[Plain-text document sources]
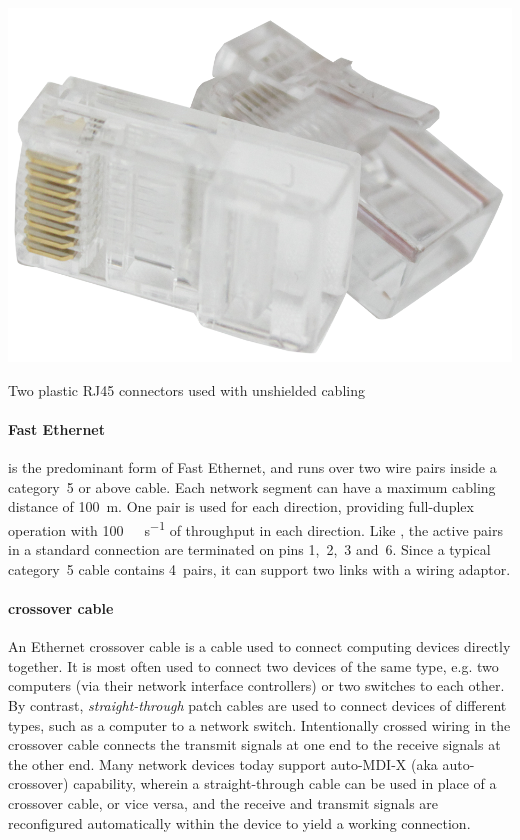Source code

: \begin{marginfigure}
   \centering
   \includegraphics[width=\textwidth]{images/physical/8p8c.png}
   \caption{Two plastic \acs{RJ45} connectors used with unshielded cabling}
   \label{fig:rj45}
\end{marginfigure}

\paragraph{Fast Ethernet}
 is the predominant form of Fast Ethernet, and runs over two wire pairs inside a category~5 or above cable.
Each network segment can have a maximum cabling distance of \SI{100}{\metre}.
One pair is used for each direction, providing full-duplex operation with \SI{100}{\mega\bit\per\second} of throughput in each direction.
Like , the active pairs in a standard connection are terminated on pins 1,~2,~3 and~6.
Since a typical category~5 cable contains 4~pairs, it can support two  links with a wiring adaptor.

\paragraph{crossover cable}
An Ethernet crossover cable is a cable used to connect computing devices directly together.
It is most often used to connect two devices of the same type, e.g. two computers (via their network interface controllers) or two switches to each other.
By contrast, \emph{straight-through} patch cables are used to connect devices of different types, such as a computer to a network switch.
Intentionally crossed wiring in the crossover cable connects the transmit signals at one end to the receive signals at the other end.
Many network devices today support auto-\acs{MDI-X} (aka auto-crossover) capability, wherein a straight-through cable can be used in place of a crossover cable, or vice versa, and the receive and transmit signals are reconfigured automatically within the device to yield a working connection.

**What to produce**
Lines from the one containing "Intentionally crossed wiring" through the last line of the data above are the only output wanted; restate them exactly.

**Written response**
Intentionally crossed wiring in the crossover cable connects the transmit signals at one end to the receive signals at the other end.
Many network devices today support auto-\acs{MDI-X} (aka auto-crossover) capability, wherein a straight-through cable can be used in place of a crossover cable, or vice versa, and the receive and transmit signals are reconfigured automatically within the device to yield a working connection.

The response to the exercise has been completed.